──────── AVAILABLE DATA ────────
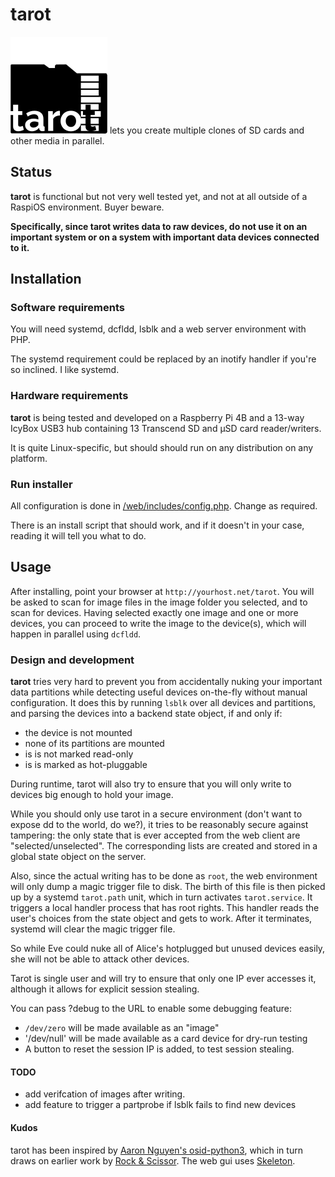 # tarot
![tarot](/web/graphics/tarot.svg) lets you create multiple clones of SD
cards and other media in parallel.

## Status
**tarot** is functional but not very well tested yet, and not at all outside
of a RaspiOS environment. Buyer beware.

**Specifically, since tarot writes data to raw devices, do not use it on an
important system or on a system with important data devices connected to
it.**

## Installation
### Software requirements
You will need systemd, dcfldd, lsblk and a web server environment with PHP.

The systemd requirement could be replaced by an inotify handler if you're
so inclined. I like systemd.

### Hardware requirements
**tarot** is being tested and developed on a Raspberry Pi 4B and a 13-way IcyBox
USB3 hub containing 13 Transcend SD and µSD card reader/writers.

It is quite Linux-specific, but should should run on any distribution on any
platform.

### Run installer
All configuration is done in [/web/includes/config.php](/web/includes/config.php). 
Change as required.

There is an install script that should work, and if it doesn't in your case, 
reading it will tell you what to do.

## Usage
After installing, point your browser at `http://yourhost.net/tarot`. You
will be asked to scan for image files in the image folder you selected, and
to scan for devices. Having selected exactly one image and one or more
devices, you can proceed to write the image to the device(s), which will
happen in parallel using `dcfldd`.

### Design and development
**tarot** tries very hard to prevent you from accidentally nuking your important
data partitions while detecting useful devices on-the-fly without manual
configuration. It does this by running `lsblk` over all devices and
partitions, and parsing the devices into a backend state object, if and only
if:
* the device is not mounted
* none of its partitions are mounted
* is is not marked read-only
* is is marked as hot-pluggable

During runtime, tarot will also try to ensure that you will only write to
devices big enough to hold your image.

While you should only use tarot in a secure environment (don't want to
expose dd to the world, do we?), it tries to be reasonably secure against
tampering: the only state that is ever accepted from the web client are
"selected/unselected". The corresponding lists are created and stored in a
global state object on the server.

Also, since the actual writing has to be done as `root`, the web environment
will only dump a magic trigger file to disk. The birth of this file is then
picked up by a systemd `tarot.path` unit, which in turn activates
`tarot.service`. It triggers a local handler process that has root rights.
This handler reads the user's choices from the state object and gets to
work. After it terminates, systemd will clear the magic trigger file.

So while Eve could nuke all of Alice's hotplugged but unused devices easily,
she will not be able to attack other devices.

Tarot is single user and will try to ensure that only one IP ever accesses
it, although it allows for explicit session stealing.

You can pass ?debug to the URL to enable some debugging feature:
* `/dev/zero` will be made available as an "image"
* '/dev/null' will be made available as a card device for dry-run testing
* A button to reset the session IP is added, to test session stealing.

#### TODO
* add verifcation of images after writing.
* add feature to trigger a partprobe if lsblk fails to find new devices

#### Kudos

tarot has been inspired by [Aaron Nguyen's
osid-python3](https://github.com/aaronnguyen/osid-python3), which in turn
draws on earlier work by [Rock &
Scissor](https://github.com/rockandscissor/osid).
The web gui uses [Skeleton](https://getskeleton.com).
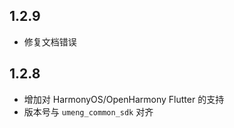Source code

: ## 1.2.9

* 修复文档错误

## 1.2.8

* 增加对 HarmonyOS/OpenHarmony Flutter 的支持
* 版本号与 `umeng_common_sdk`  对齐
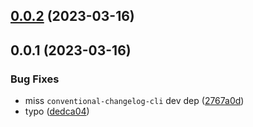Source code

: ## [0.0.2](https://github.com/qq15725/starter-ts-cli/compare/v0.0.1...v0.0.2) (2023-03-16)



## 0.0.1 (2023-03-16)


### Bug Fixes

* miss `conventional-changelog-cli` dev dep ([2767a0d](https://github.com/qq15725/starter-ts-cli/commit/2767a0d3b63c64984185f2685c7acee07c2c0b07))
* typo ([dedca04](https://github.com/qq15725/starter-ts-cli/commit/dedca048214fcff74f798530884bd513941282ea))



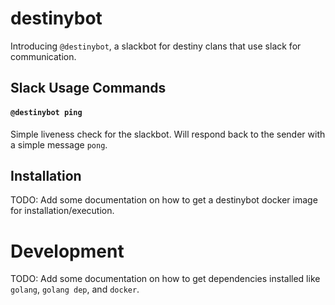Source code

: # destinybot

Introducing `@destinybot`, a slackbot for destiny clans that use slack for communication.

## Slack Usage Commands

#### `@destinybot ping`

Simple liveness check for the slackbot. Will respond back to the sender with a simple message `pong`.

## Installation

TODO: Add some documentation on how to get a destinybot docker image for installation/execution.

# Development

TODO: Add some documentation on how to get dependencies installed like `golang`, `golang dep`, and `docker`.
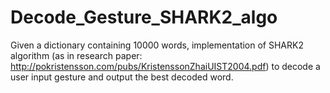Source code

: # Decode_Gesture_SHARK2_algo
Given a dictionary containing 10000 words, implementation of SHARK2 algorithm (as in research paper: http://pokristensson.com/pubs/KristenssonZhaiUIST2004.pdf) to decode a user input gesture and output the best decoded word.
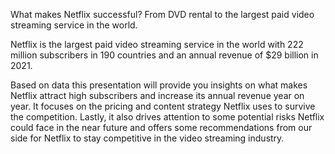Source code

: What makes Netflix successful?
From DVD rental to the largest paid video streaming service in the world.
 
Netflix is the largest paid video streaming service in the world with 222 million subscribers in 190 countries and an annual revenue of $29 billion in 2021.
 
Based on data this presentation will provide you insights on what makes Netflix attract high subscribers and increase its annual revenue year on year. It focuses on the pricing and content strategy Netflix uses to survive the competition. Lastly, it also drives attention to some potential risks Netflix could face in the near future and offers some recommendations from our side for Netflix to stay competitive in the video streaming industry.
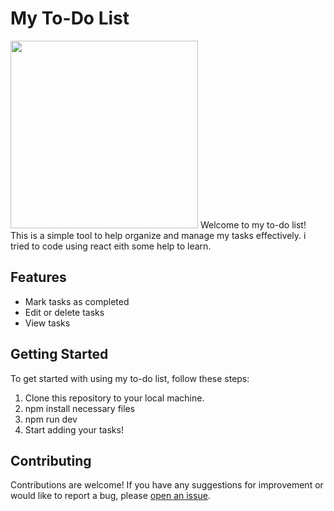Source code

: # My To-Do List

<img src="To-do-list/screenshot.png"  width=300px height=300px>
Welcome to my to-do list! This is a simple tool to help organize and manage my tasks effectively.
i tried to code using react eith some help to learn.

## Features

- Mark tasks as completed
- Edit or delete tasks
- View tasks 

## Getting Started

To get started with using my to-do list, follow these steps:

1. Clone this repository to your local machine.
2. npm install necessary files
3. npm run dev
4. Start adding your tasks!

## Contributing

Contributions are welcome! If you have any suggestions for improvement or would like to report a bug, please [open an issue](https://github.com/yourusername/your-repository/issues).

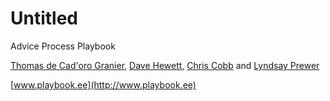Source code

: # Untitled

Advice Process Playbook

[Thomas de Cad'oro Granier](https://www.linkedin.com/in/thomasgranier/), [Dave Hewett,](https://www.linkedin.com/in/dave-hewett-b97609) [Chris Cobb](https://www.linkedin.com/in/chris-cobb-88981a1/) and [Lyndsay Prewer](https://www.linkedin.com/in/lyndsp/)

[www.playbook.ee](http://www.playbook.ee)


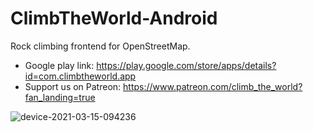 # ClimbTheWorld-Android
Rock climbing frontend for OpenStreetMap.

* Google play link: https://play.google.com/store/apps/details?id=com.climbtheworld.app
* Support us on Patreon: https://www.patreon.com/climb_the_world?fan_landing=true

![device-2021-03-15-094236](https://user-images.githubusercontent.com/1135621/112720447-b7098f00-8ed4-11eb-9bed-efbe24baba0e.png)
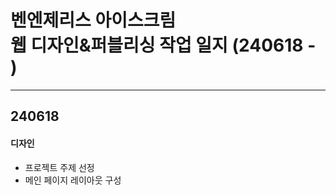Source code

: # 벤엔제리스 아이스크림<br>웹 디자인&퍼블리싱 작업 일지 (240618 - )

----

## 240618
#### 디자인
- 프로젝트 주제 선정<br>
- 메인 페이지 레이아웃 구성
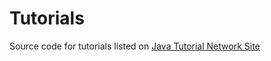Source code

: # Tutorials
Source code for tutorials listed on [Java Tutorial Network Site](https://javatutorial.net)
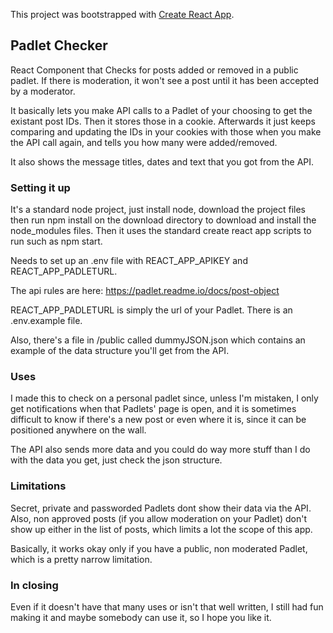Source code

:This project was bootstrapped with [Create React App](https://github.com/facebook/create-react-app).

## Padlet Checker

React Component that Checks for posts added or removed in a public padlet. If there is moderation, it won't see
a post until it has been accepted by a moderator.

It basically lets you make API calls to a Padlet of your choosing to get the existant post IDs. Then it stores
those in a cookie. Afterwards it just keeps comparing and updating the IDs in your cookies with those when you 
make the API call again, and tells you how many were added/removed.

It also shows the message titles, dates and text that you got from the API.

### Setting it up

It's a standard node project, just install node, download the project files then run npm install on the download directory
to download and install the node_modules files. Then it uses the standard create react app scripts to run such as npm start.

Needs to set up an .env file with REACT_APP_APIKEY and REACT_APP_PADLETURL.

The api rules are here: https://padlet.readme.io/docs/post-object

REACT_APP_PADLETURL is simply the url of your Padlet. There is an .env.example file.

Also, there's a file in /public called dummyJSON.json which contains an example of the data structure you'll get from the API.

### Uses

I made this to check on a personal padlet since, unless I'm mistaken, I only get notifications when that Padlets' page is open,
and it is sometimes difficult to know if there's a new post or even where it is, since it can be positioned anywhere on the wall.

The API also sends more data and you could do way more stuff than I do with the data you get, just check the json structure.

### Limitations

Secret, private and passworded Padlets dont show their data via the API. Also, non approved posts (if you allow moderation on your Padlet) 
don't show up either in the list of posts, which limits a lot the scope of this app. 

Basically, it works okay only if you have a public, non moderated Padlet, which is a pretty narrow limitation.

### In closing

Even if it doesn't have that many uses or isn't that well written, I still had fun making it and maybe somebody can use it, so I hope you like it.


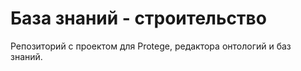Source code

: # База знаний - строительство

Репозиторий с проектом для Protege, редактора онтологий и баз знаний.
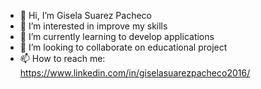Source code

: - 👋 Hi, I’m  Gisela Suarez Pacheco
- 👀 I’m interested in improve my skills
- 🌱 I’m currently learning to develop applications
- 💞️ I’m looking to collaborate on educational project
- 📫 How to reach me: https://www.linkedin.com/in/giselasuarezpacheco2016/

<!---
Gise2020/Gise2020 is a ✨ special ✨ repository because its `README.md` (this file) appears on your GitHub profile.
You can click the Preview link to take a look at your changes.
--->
────────
──────── AVAILABLE DATA ────────
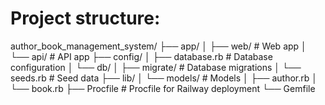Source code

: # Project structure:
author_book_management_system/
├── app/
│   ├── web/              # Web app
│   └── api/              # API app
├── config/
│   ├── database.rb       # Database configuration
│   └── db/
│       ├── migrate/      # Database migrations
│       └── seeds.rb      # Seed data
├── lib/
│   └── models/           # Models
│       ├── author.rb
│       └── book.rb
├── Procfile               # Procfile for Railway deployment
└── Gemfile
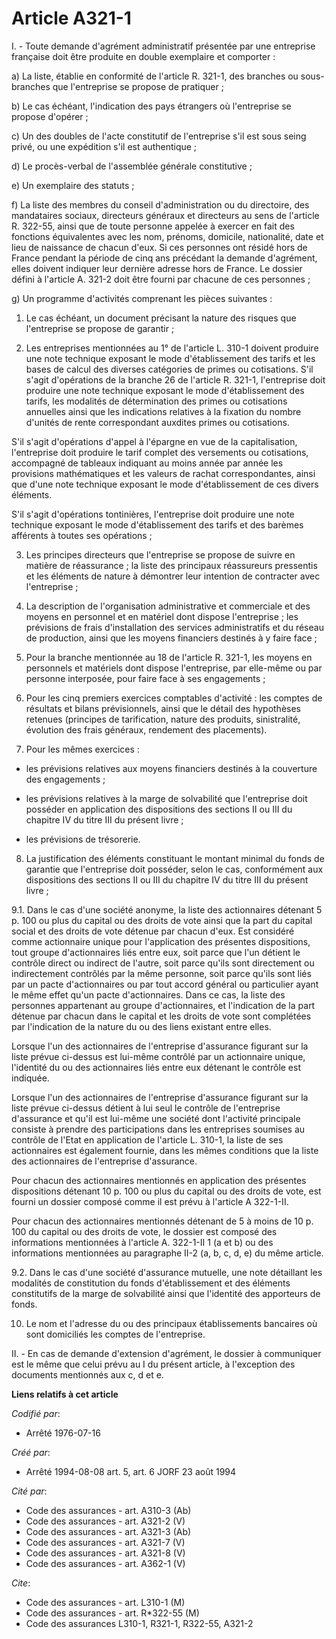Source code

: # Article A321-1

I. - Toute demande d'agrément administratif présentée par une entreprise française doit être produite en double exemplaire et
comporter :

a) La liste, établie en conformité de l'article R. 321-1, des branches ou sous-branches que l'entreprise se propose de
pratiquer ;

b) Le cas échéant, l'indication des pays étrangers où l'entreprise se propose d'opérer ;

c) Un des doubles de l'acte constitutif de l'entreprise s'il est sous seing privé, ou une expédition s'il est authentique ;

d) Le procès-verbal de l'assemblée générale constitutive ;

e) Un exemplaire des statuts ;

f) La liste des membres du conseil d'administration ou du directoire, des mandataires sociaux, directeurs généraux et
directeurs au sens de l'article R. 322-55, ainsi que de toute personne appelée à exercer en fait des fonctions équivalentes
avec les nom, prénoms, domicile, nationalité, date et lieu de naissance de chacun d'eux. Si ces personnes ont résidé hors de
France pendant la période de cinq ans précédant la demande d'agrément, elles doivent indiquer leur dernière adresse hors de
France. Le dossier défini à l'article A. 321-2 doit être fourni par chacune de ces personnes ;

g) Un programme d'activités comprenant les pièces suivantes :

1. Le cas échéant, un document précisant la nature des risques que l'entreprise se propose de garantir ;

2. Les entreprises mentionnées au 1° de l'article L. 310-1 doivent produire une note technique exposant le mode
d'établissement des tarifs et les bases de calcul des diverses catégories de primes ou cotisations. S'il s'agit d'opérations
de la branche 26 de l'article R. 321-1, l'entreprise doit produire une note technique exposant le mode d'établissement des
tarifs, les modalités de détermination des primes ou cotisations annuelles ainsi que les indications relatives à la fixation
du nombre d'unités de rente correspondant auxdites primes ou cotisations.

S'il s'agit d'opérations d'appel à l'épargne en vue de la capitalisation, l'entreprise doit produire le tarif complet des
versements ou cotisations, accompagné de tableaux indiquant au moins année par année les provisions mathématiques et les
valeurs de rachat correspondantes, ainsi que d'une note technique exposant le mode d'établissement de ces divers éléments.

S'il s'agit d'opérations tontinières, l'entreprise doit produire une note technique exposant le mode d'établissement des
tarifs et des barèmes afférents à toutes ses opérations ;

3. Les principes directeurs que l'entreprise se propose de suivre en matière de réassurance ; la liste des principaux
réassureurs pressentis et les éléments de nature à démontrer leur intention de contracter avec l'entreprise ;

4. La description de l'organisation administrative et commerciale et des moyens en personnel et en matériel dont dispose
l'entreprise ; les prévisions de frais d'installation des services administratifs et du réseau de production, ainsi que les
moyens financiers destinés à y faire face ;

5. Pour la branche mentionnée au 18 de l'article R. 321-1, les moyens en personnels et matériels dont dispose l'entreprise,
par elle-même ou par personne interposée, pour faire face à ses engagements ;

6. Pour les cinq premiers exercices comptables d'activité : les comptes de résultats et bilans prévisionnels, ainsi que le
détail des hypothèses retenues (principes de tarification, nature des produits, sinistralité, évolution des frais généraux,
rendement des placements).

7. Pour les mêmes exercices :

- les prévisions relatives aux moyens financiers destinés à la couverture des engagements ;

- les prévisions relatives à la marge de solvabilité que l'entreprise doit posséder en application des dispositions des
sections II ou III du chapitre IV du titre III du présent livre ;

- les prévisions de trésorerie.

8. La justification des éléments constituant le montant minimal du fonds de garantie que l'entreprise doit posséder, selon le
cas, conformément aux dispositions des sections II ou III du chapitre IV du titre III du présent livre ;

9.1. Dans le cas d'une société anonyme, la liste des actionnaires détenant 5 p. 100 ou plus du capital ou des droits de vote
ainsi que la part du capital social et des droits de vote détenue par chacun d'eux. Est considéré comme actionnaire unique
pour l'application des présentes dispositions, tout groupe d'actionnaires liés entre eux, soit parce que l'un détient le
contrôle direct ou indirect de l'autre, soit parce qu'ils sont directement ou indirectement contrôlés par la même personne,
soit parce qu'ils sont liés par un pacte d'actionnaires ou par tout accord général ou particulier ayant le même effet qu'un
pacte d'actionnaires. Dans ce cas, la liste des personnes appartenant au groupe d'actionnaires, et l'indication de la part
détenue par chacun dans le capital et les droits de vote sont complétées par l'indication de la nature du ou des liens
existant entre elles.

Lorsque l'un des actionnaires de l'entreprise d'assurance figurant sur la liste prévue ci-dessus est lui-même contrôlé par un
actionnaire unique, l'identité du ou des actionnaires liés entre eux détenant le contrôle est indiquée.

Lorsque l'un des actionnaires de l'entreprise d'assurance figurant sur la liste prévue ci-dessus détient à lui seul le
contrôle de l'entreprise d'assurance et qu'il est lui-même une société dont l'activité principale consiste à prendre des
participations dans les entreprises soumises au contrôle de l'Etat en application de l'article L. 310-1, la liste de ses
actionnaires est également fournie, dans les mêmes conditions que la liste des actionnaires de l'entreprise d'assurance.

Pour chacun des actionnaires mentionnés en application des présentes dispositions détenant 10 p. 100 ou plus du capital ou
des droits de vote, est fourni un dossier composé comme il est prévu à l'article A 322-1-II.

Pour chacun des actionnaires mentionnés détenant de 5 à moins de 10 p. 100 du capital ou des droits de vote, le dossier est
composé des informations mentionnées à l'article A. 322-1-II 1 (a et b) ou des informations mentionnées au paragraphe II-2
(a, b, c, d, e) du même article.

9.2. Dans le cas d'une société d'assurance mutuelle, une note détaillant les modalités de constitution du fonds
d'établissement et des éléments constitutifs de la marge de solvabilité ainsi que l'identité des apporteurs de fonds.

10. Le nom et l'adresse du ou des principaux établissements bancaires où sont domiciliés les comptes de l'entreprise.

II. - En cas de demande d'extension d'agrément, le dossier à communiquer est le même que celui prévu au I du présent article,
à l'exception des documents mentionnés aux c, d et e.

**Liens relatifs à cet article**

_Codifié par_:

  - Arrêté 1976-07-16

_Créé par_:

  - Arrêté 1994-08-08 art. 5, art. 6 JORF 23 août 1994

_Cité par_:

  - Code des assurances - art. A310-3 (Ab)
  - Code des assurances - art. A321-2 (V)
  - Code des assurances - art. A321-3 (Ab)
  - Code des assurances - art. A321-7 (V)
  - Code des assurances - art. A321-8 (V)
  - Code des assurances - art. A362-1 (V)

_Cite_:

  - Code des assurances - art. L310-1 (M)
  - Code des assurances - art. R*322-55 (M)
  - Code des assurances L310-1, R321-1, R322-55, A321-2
────────
──────── AVAILABLE DATA ────────
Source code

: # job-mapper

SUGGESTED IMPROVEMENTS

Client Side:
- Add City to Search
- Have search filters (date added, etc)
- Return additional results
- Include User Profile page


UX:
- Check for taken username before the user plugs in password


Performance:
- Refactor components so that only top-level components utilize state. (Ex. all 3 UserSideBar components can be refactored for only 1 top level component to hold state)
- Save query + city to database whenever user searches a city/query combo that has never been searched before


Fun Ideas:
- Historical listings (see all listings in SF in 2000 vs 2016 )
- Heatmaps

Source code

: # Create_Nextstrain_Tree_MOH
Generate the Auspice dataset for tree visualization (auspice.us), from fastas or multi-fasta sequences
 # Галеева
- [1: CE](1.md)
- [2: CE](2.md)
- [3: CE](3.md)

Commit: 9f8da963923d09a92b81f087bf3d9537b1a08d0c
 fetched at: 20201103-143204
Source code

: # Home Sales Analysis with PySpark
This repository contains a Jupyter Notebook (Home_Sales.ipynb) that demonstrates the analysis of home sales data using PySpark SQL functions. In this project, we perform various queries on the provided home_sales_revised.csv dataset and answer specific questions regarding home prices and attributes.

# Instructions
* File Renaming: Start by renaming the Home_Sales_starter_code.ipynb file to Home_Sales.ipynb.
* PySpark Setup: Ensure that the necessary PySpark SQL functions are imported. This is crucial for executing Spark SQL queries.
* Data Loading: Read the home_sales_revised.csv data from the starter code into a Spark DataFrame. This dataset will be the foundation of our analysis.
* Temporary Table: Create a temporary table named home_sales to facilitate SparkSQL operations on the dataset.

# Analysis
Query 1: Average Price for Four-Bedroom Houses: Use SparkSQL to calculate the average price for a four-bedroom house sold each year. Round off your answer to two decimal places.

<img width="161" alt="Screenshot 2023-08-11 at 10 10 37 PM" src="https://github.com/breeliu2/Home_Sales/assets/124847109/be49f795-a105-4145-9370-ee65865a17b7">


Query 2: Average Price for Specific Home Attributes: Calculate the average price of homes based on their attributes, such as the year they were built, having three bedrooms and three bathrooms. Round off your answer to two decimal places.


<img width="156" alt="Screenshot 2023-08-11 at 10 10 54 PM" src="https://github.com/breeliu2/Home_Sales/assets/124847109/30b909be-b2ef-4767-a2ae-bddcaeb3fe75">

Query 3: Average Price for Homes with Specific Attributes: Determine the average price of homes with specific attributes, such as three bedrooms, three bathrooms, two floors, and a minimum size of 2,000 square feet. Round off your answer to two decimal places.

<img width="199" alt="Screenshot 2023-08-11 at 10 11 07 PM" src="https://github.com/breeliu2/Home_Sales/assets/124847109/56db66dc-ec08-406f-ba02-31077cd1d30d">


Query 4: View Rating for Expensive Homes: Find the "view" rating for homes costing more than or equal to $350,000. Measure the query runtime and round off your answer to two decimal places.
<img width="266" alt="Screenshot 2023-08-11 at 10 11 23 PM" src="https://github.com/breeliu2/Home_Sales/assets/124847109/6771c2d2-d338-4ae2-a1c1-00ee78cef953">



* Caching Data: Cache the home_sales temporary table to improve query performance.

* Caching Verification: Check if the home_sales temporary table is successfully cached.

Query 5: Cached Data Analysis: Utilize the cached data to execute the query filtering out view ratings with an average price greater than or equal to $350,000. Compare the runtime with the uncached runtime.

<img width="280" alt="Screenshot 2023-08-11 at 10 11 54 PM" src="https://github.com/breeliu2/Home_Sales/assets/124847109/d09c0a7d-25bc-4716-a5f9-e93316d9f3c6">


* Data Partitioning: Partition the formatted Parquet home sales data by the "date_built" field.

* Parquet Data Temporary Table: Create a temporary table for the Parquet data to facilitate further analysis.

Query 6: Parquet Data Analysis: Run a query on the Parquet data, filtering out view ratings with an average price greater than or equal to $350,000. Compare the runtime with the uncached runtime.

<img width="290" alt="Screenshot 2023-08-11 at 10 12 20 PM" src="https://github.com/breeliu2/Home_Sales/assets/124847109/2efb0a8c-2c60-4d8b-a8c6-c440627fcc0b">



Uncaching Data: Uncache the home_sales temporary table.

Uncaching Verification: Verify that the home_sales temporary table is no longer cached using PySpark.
────────
Filter the entries and copy out every line with the word "dcfldd".

You will need systemd, dcfldd, lsblk and a web server environment with PHP.
happen in parallel using `dcfldd`.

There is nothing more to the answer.